Fragments of the 16S rRNA of Thermus thermophilus representing the 3′ domain (nucleotides 890–1515) and the 5′ domain (nucleotides 1–539) have been prepared by transcription in vitro. Incubation of these fragments with total 30S ribosomal proteins of T. thermophilus resulted in formation of specific RNPs. The particle assembled on the 3′ RNA domain contained seven proteins corresponding to Escherichia coli ribosomal proteins S3, S7, S9, S10, S13, S14, and S19. All of them have previously been shown to interact with the 3′ domain of the 16S RNA and to be localized in the head of the 30S ribosomal subunit.

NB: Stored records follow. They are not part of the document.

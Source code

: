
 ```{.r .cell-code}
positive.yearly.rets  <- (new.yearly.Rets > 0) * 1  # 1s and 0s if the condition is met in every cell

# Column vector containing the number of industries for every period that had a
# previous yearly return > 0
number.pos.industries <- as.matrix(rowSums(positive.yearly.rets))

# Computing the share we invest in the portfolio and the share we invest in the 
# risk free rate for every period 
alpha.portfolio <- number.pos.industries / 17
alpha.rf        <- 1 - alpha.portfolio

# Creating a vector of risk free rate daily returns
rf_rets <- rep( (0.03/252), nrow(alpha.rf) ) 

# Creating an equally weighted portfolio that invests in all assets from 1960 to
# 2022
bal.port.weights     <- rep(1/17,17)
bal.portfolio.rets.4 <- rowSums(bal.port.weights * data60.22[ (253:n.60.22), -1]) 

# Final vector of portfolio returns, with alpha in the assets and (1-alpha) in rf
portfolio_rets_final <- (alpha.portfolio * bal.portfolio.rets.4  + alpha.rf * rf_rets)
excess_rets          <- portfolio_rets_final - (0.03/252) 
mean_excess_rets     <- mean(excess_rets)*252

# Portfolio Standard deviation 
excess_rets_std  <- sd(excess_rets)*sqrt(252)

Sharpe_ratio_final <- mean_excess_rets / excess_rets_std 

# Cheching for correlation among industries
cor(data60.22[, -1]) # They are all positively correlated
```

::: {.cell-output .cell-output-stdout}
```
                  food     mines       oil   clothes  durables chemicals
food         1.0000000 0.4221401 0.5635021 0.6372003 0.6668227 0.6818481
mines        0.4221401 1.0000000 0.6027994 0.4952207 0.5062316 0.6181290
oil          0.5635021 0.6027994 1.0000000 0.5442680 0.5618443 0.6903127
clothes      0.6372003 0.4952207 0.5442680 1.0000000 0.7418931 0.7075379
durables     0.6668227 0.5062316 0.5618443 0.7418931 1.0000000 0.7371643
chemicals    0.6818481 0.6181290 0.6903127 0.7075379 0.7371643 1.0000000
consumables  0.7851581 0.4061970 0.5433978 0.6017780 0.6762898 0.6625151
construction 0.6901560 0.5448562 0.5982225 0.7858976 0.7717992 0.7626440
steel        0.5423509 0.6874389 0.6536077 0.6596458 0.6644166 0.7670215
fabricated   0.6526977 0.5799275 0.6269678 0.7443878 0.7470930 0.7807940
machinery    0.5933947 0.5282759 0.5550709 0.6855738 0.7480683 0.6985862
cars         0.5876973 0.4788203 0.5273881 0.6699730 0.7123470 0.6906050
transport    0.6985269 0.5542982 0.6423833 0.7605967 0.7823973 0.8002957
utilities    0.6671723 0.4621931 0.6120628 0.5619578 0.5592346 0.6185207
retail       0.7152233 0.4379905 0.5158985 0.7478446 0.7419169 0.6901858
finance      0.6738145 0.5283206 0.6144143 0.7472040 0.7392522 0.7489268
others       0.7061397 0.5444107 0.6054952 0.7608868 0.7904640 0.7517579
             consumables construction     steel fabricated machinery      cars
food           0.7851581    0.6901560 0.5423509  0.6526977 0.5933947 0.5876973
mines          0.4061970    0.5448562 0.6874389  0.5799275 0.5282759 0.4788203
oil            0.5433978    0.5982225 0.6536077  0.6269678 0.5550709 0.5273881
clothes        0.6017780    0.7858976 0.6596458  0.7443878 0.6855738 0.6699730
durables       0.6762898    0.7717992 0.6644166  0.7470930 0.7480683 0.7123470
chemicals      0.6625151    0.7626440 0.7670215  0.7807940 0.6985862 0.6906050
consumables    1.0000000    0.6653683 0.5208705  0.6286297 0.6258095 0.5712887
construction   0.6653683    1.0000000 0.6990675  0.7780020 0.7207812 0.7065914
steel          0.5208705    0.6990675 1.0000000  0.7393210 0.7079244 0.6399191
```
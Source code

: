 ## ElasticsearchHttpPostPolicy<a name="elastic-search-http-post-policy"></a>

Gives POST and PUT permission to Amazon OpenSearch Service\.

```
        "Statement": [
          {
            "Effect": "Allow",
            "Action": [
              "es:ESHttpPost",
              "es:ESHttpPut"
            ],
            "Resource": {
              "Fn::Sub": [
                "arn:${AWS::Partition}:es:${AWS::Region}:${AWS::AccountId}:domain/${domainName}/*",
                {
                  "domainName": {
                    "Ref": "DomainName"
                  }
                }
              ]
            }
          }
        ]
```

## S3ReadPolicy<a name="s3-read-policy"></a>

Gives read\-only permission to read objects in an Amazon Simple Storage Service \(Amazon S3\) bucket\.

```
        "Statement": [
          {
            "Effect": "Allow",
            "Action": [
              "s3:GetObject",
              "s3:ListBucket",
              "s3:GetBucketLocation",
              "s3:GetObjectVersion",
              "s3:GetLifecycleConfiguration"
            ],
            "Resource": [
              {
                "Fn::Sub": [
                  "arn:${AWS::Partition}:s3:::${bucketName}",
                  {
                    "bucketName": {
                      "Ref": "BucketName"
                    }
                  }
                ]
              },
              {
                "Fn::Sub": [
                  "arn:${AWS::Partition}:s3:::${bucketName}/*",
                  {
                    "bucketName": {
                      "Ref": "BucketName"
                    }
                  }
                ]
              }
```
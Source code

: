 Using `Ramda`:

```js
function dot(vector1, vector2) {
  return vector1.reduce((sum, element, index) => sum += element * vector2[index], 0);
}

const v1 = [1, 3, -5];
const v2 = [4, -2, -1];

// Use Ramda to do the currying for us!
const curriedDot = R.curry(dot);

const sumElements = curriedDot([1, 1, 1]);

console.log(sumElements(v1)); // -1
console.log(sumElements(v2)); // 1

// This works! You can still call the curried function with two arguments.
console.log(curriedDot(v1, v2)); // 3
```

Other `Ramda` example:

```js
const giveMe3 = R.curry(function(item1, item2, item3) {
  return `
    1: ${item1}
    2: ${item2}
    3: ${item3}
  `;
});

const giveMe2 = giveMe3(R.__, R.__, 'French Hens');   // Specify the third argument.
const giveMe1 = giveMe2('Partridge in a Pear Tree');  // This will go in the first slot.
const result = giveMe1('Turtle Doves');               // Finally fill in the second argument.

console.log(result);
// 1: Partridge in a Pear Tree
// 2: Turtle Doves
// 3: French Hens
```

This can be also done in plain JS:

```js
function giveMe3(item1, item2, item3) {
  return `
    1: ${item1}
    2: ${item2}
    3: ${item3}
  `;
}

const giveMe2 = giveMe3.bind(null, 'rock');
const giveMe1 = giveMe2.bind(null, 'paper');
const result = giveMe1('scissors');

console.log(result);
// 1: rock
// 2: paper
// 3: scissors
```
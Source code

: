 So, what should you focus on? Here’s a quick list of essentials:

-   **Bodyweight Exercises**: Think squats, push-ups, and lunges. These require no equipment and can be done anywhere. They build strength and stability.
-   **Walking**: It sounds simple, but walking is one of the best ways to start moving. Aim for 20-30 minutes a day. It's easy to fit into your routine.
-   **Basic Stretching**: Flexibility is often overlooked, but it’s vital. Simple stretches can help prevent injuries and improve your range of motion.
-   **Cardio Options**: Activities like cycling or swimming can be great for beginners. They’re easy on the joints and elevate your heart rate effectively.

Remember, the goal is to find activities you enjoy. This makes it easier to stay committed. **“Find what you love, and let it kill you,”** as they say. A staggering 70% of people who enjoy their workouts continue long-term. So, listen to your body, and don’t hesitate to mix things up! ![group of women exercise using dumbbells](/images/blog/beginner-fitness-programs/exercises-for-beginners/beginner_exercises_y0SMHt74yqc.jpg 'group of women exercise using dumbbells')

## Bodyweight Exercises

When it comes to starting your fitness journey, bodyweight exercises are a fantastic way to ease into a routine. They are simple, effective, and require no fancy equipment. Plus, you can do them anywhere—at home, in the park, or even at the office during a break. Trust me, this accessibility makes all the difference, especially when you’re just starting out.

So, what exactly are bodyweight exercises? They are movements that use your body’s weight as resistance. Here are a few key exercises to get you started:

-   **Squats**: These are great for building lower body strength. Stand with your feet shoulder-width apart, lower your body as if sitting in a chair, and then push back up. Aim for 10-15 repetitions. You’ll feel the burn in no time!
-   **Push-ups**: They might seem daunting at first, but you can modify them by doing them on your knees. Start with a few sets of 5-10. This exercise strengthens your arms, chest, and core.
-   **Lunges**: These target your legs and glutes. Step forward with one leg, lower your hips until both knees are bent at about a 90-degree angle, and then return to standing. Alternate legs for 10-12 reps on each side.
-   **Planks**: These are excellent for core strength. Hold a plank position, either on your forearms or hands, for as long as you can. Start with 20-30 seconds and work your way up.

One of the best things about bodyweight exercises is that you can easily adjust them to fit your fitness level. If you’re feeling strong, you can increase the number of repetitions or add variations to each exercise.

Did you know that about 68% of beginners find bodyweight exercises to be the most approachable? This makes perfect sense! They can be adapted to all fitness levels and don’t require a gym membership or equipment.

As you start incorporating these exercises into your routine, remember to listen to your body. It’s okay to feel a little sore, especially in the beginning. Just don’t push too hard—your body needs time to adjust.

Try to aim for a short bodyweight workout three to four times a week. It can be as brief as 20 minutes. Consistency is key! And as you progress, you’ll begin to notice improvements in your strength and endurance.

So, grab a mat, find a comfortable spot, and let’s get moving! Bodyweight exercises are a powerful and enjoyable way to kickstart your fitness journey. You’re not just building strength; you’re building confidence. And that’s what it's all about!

The particle formed on the 5′ RNA domain contained five ribosomal proteins corresponding to E. coli proteins S4, S12, S17, S16, and S20. These proteins are known to be localized in the main part of the body of the 30S subunit. Both types of particle were compact and had sedimentation coefficients of 15.5 S and 13 S, respectively. Together with our recent demonstration of the reconstitution of the RNA particle representing the platform of the T. thermophilus 30S ribosomal subunit [Agalarov, S.C., Zheleznyakova, E.N., Selivanova, O.M., Zheleznaya, L.A., Matvienko, N.I., Vasiliev, V.D. & Spirin, A.S. (1998) Proc. Natl Acad. Sci. USA95, 999–1003], these experiments establish that all three main structural lobes of the small ribosomal subunit can be reconstituted independently of each other and prepared in the individual state.